*** DATA TO EXAMINE ***

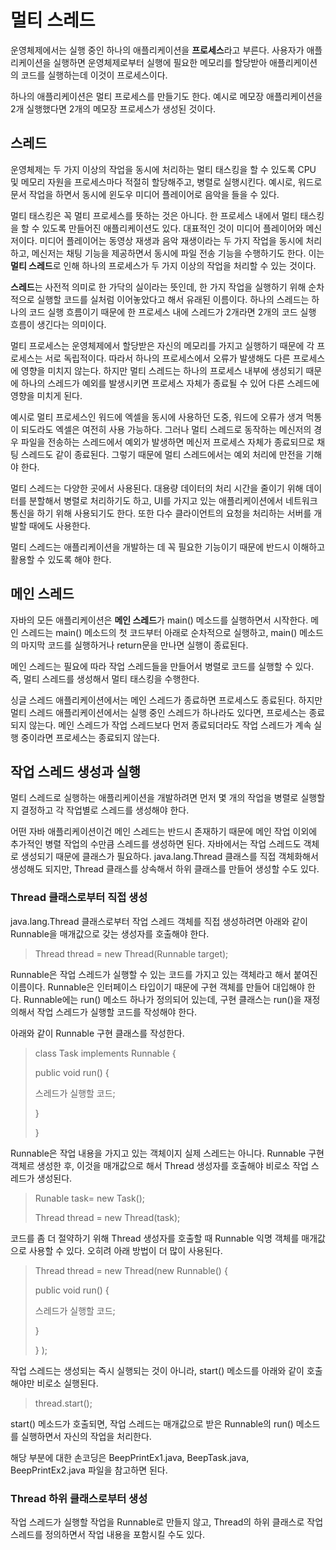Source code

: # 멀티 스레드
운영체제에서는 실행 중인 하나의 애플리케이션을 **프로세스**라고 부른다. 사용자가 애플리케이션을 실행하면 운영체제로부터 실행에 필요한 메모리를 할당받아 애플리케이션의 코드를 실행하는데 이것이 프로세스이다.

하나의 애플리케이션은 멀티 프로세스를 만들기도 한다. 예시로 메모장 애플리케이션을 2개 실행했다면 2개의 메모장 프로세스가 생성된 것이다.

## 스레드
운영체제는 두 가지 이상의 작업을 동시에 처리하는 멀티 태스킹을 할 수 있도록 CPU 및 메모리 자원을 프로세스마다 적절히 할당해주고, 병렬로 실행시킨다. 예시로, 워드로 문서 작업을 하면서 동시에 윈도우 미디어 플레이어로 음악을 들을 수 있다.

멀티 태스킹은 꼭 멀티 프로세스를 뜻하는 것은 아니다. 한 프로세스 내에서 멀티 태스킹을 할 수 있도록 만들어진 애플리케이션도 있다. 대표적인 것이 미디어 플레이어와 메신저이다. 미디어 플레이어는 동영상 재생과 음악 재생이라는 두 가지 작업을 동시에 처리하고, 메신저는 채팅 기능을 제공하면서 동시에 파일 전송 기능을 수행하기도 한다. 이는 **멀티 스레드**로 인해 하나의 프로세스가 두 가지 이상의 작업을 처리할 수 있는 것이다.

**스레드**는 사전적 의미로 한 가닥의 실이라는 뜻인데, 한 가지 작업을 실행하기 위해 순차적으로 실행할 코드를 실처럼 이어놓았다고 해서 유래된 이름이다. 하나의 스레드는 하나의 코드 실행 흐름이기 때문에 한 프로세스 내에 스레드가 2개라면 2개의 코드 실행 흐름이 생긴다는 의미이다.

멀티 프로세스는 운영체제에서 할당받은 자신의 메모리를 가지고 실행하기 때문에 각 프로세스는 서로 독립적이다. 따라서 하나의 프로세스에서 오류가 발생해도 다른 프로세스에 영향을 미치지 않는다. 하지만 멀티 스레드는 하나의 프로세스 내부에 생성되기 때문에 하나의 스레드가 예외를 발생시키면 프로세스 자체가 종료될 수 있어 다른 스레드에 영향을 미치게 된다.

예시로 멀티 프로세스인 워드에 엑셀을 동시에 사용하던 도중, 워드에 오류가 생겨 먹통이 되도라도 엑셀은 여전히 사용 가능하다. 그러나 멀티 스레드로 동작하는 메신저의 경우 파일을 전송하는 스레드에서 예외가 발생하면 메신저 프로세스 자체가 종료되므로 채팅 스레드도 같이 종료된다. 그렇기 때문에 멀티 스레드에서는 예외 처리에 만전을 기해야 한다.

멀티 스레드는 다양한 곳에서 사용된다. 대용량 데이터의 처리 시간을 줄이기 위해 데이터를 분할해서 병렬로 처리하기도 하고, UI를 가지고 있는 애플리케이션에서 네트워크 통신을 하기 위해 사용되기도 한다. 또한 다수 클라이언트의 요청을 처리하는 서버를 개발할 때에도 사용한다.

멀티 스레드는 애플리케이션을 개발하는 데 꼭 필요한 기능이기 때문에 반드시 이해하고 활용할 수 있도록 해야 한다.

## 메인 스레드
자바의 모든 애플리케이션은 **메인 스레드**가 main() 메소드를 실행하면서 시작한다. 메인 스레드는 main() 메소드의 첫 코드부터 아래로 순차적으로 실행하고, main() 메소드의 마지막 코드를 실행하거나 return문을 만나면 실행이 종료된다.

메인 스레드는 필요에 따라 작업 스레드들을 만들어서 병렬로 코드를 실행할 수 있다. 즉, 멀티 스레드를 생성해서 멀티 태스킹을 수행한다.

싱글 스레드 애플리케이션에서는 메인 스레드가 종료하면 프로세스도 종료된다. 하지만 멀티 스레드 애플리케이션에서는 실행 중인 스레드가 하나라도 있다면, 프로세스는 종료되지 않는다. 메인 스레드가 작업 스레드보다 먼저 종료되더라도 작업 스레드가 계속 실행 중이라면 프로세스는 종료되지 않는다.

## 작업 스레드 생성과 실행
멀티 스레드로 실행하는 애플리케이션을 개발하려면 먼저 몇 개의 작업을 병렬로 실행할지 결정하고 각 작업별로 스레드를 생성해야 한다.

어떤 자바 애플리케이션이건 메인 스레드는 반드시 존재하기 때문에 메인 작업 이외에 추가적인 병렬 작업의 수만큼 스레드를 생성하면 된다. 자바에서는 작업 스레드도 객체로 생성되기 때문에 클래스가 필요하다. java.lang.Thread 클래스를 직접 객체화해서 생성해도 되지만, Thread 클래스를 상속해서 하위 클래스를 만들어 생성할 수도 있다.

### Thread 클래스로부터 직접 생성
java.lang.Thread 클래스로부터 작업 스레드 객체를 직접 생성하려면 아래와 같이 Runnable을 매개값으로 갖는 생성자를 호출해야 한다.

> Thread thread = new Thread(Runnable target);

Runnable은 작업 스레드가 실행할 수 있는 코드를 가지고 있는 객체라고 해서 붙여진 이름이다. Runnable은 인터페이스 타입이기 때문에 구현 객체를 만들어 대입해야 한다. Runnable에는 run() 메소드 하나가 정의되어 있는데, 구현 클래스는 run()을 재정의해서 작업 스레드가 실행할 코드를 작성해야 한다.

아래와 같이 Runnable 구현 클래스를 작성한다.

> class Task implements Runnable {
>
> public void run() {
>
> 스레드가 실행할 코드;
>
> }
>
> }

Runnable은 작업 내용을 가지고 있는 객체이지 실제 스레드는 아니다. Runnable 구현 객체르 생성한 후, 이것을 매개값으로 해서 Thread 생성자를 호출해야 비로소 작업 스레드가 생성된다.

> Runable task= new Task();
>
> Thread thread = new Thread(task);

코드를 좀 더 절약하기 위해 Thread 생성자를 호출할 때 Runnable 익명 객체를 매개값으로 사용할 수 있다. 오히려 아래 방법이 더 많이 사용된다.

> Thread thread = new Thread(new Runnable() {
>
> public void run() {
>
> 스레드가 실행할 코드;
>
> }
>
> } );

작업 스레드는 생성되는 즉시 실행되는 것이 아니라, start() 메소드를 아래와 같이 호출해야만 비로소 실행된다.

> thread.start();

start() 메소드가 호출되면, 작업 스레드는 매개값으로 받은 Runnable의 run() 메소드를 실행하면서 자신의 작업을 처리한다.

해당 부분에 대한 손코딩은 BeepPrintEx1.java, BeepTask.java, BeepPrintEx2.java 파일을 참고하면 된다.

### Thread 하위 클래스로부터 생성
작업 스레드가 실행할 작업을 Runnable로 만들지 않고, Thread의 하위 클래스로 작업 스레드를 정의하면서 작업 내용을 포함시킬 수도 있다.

*** End of DATA TO EXAMINE ***

### WHAT THE TASK REQUIRES
From the line that contains "작업 스레드는 생성되는" through the last line of the records above, copy every line exactly and leave out the rest.

### EXERCISE OUTPUT
작업 스레드는 생성되는 즉시 실행되는 것이 아니라, start() 메소드를 아래와 같이 호출해야만 비로소 실행된다.

> thread.start();

start() 메소드가 호출되면, 작업 스레드는 매개값으로 받은 Runnable의 run() 메소드를 실행하면서 자신의 작업을 처리한다.

해당 부분에 대한 손코딩은 BeepPrintEx1.java, BeepTask.java, BeepPrintEx2.java 파일을 참고하면 된다.

### Thread 하위 클래스로부터 생성
작업 스레드가 실행할 작업을 Runnable로 만들지 않고, Thread의 하위 클래스로 작업 스레드를 정의하면서 작업 내용을 포함시킬 수도 있다.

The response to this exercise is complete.